Tyrosine-sulfated V2 peptides inhibit HIV-1 infection via coreceptor mimicry

• Tyrosine-sulfated peptides derived from the V2 domain of HIV-1 gp120 mimic the N-terminal domain of the CCR5 coreceptor.
• Tyrosine-sulfated V2 peptides are potent and broad-spectrum inhibitors of HIV-1 infection.Understanding how HIV-1 protects its outer envelope from the immune system may help devise effective strategies for treatment and vaccine. We derived synthetic peptides from the V2 loop of the external HIV-1 envelope glycoprotein, gp120, which contains sulfate-modified tyrosines that contribute to maintaining the envelope in an antibody-protected configuration. We found that these peptides mimic the structure and function of CCR5, a key cellular coreceptor for HIV-1, interacting with and occluding a major CCR5-binding site in gp120. Tyrosine-sulfated V2 peptides potently block HIV-1 entry and may serve as templates for the design of new antiviral inhibitors.

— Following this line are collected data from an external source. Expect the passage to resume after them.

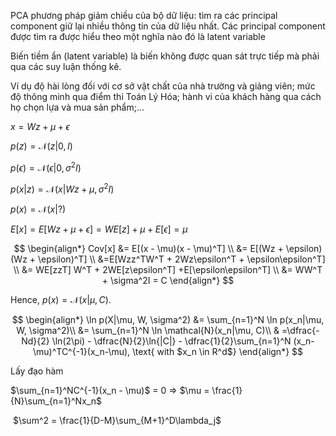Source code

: PCA phương pháp giảm chiều của bộ dữ liệu: tìm ra các principal component giữ lại nhiều thông tin của dữ liệu nhất. Các principal component được tìm ra được hiểu theo một nghĩa nào đó là latent variable

Biến tiềm ẩn (latent variable) là biến không được quan sát trực tiếp mà phải qua các suy luận thống kê.

Ví dụ độ hài lòng đối với cơ sở vật chất của nhà trường và giảng viên; mức độ thông minh qua điểm thi Toán Lý Hóa; hành vi của khách hàng qua cách họ chọn lựa và mua sản phẩm;...

$x = Wz + \mu + \epsilon$

$p(z) = \mathcal{N}(z|0, I)$

$p(\epsilon) = \mathcal{N}(\epsilon|0, \sigma^2I)$

$p(x|z) = \mathcal{N}(x|Wz + \mu, \sigma^2I)$

$p(x)=\mathcal{N}(x|?)$

$E[x] =E[Wz + \mu+ \epsilon]  = WE[z] + \mu+ E[\epsilon]  = \mu$

$$
\begin{align*}
Cov[x] &= E[(x - \mu)(x - \mu)^T]  \\
&= E[(Wz + \epsilon)(Wz + \epsilon)^T]  \\
&=E[Wzz^TW^T + 2Wz\epsilon^T + \epsilon\epsilon^T]  \\
&= WE[zzT] W^T + 2WE[z\epsilon^T] +E[\epsilon\epsilon^T] \\  
&= WW^T + \sigma^2I = C
\end{align*}
$$

Hence, $p(x) = \mathcal{N}(x|\mu, C)$.

$$
\begin{align*}
\ln p(X|\mu, W, \sigma^2)  &= \sum_{n=1}^N \ln p(x_n|\mu, W, \sigma^2)\\
&= \sum_{n=1}^N \ln \mathcal{N}(x_n|\mu, C)\\
& =\dfrac{-Nd}{2} \ln(2\pi) - \dfrac{N}{2}\ln{|C|} - \dfrac{1}{2}\sum_{n=1}^N (x_n-\mu)^TC^{-1}(x_n-\mu), \text{ with $x_n \in R^d$}
\end{align*}
$$

Lấy đạo hàm

$\sum_{n=1}^NC^{-1}(x_n - \mu)$ = 0 =>  $\mu = \frac{1}{N}\sum_{n=1}^Nx_n$

 $\sum^2 = \frac{1}{D-M}\sum_{M+1}^D\lambda_j$                 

Tyrosine sulfation is a post-translational modification that facilitates protein-protein interaction. Two sulfated tyrosines (Tys173 and Tys177) were recently identified within the second variable (V2) loop of the major HIV-1 envelope glycoprotein, gp120, and shown to contribute to stabilizing the intramolecular interaction between V2 and the third variable (V3) loop. Here, we report that tyrosine-sulfated peptides derived from V2 act as structural and functional mimics of the CCR5 N-terminus and potently block HIV-1 infection. Nuclear magnetic and surface plasmon resonance analyses indicate that a tyrosine-sulfated V2 peptide (pV2α-Tys) adopts a CCR5-like helical conformation and directly interacts with gp120 in a CD4-dependent fashion, competing with a CCR5 N-terminal peptide. Sulfated V2 mimics, but not their non-sulfated counterparts, inhibit HIV-1 entry and fusion by preventing coreceptor utilization, with the highly conserved C-terminal sulfotyrosine, Tys177, playing a dominant role. Unlike CCR5 N-terminal peptides, V2 mimics inhibit a broad range of HIV-1 strains irrespective of their coreceptor tropism, highlighting the overall structural conservation of the coreceptor-binding site in gp120. These results document the use of receptor mimicry by a retrovirus to occlude a key neutralization target site and provide leads for the design of therapeutic strategies against HIV-1.